Task:
Out of the records below, copy all lines in which the word "Scope" occurs.

Provided material:

——————————

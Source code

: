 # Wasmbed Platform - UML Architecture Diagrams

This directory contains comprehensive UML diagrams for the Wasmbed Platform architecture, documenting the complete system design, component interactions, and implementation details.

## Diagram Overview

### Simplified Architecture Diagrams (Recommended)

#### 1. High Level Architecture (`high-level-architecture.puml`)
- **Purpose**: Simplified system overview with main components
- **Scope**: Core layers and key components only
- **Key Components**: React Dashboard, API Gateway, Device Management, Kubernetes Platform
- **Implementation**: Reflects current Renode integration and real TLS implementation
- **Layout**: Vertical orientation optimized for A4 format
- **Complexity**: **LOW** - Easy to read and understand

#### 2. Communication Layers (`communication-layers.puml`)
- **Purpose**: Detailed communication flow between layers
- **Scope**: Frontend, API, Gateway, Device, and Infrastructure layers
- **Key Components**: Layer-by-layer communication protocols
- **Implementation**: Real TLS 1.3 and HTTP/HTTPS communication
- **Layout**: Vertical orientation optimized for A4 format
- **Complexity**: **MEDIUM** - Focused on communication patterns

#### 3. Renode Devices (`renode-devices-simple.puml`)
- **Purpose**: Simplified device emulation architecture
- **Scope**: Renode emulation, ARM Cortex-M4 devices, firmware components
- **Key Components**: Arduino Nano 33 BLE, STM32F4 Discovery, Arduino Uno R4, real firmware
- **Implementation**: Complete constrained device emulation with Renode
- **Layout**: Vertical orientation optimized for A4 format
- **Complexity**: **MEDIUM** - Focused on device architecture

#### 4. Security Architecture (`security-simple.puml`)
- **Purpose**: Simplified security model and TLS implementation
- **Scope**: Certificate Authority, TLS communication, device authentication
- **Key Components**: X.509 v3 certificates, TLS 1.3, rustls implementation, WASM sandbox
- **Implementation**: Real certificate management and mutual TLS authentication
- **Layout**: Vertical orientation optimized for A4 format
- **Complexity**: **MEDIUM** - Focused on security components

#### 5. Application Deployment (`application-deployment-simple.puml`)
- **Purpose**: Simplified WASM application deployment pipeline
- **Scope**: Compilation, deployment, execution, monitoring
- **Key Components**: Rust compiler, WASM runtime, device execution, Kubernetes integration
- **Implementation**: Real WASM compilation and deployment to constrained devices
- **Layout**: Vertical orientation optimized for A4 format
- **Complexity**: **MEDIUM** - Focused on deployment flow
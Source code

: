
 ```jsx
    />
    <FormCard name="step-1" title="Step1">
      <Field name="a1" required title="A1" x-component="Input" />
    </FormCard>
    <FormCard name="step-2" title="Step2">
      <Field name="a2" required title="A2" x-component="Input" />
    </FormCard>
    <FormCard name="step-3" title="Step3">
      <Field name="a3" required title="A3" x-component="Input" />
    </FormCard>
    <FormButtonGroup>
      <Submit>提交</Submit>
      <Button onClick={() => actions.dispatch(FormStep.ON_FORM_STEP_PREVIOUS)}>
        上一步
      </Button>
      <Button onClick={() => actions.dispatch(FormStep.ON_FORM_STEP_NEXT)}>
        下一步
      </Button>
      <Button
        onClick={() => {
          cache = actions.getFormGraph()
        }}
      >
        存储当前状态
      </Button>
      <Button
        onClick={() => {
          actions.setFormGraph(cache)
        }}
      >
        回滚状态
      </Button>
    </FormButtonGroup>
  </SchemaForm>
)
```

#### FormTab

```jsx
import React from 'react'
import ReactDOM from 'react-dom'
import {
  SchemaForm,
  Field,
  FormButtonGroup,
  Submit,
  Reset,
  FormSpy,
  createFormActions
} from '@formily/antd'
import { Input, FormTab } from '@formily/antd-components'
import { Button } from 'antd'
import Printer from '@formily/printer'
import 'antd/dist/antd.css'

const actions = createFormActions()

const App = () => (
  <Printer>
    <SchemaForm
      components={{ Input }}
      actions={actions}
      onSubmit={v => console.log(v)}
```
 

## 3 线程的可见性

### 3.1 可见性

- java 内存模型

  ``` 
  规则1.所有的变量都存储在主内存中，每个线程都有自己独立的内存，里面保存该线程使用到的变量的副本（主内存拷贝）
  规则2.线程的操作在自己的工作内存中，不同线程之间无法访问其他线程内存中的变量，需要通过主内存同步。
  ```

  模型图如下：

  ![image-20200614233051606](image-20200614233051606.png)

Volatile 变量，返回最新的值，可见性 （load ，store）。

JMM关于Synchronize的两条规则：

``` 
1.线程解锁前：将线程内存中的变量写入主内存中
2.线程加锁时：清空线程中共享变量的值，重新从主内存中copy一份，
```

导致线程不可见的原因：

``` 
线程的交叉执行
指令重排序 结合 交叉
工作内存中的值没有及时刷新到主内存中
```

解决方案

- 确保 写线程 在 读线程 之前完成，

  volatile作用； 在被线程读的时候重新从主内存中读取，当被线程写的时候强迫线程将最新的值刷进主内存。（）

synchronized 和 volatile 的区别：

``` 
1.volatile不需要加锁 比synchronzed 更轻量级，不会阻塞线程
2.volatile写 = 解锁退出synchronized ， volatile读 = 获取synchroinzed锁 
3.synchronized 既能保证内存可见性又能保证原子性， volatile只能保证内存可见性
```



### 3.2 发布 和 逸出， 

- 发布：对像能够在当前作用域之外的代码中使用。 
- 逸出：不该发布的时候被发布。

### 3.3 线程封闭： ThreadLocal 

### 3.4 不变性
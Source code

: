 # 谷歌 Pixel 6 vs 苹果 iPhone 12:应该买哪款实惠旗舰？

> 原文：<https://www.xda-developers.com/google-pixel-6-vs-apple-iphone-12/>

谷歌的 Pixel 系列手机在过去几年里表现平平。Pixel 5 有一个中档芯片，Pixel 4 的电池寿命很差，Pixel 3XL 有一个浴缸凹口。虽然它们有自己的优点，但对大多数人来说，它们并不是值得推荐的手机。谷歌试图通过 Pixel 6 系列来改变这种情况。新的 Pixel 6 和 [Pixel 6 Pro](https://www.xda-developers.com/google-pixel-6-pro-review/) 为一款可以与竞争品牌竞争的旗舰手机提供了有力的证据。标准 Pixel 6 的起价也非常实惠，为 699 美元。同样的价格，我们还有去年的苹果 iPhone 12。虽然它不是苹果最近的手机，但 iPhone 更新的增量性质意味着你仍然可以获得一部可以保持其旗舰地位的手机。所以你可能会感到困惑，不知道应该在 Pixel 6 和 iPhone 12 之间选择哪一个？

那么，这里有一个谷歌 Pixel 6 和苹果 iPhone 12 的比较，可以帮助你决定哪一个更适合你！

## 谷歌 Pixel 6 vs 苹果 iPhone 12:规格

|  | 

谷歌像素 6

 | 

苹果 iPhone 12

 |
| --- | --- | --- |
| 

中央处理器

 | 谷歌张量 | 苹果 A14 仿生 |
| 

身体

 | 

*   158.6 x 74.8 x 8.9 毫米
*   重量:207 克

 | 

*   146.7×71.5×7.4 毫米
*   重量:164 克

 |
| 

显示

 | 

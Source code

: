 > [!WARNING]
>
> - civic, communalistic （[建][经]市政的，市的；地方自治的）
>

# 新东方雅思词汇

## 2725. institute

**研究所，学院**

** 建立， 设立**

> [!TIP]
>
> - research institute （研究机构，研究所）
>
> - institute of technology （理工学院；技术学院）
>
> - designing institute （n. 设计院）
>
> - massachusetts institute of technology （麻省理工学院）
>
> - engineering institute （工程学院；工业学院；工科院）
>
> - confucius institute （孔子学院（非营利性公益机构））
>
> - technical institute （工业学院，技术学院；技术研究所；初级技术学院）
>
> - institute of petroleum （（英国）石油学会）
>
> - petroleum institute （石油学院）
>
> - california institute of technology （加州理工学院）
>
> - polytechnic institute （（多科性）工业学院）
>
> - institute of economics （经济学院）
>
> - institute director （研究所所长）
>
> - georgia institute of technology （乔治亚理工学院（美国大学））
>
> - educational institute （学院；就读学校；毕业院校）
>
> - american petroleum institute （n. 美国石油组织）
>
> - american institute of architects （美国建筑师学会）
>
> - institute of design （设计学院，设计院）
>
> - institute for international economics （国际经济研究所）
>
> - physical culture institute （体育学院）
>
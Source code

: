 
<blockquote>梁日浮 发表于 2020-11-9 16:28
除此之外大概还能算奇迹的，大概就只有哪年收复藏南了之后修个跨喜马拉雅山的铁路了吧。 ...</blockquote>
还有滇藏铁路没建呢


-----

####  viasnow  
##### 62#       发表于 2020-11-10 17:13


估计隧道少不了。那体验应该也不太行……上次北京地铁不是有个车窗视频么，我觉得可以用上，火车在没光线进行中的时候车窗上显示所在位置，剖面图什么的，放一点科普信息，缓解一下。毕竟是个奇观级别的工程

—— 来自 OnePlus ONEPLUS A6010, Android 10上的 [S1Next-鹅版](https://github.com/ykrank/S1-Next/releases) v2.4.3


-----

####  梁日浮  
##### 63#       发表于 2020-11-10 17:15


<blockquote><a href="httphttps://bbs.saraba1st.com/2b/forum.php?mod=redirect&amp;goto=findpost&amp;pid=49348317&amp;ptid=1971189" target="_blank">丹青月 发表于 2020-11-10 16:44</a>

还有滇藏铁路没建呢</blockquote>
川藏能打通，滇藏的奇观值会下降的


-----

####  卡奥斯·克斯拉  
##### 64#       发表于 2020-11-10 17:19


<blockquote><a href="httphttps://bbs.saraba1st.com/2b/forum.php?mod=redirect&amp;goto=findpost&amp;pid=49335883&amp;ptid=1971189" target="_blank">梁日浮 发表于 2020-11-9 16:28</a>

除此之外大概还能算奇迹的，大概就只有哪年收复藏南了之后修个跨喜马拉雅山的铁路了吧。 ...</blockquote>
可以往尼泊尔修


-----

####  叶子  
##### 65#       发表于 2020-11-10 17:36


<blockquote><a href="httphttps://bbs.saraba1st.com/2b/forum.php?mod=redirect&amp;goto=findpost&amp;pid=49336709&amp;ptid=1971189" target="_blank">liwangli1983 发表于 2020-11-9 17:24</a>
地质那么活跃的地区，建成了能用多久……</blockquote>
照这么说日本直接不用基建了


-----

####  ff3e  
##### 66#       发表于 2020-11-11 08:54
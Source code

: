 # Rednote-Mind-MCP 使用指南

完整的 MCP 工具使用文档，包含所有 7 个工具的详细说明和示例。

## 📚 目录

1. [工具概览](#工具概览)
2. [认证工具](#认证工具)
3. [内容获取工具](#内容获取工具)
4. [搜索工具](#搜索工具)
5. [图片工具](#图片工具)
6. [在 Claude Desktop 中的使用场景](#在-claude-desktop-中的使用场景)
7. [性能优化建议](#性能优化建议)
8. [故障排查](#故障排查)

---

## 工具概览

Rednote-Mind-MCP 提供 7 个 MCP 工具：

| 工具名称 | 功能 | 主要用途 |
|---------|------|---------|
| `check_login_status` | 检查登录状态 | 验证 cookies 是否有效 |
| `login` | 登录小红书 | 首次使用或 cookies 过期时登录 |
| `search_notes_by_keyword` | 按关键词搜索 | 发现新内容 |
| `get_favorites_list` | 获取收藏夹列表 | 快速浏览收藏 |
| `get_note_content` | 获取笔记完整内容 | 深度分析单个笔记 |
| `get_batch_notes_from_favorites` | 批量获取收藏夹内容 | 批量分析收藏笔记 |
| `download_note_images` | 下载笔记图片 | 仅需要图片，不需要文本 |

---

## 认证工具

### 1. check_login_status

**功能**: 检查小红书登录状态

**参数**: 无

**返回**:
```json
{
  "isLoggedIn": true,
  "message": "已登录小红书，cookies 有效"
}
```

——————————

Problem solution:
- **Scope**: Core layers and key components only
- **Scope**: Frontend, API, Gateway, Device, and Infrastructure layers
- **Scope**: Renode emulation, ARM Cortex-M4 devices, firmware components
- **Scope**: Certificate Authority, TLS communication, device authentication
- **Scope**: Compilation, deployment, execution, monitoring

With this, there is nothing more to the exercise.